Part one of a series

Recently I’ve been working on a lot of projects on Google Cloud, but really I’ve never (as in me personally, not our company) quite done a whole project fully end to end, designed with Google Cloud in mind. I’ve done a lot with AWS and App Engine, I’ve worked with SPARC servers and Oracle RAC clusters and the old worldly stuff, but containers?

The ask:
We have a pot of money that we are going to donate across three charities, and we want our clients / our staff to choose where it goes.

We need a website to do that.

I LOVE PLAY FRAMEWORK — For me there was not even a question of what I was going to build this in. I adore this framework, if I could use it to butter my toast in the morning I would.

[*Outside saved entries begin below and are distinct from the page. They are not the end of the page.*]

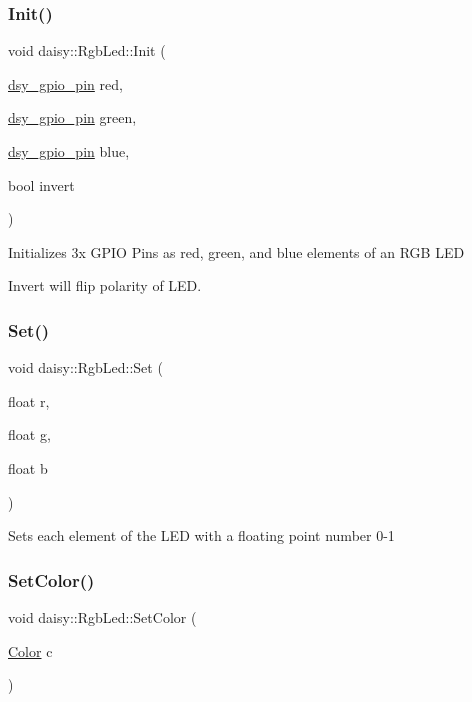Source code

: \subsubsection{\texorpdfstring{Init()}{Init()}}
{\footnotesize\ttfamily void daisy\+::\+Rgb\+Led\+::\+Init (\begin{DoxyParamCaption}\item[{\hyperlink{structdsy__gpio__pin}{dsy\+\_\+gpio\+\_\+pin}}]{red,  }\item[{\hyperlink{structdsy__gpio__pin}{dsy\+\_\+gpio\+\_\+pin}}]{green,  }\item[{\hyperlink{structdsy__gpio__pin}{dsy\+\_\+gpio\+\_\+pin}}]{blue,  }\item[{bool}]{invert }\end{DoxyParamCaption})}

Initializes 3x G\+P\+IO Pins as red, green, and blue elements of an R\+GB L\+ED

Invert will flip polarity of L\+ED. \mbox{\label{classdaisy_1_1_rgb_led_a342c072e678f5df25a8f638a91479d1f}} 
\subsubsection{\texorpdfstring{Set()}{Set()}}
{\footnotesize\ttfamily void daisy\+::\+Rgb\+Led\+::\+Set (\begin{DoxyParamCaption}\item[{float}]{r,  }\item[{float}]{g,  }\item[{float}]{b }\end{DoxyParamCaption})}

Sets each element of the L\+ED with a floating point number 0-\/1 \mbox{\label{classdaisy_1_1_rgb_led_afc530391dc068788952edbe9907df8e9}} 
\subsubsection{\texorpdfstring{Set\+Color()}{SetColor()}}
{\footnotesize\ttfamily void daisy\+::\+Rgb\+Led\+::\+Set\+Color (\begin{DoxyParamCaption}\item[{\hyperlink{classdaisy_1_1_color}{Color}}]{c }\end{DoxyParamCaption})}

At the last company I worked for (Wowcher / Living Social) in the UK, we used this extensively to split a monolith app into services and leverage features from AWS. We still ran a hybrid cloud system and to be honest, this thing ran like a dream — I didn’t think we could make that any better than we had it, until now.

Quickly the thought came to mind that we didn’t need a full cloud SQL DB / datastore / spanner / etc., — we needed a counter. We don’t need to store anyone’s info, we don’t need analytics, we don’t need IP addresses being logged, we don’t need anything more than a counter.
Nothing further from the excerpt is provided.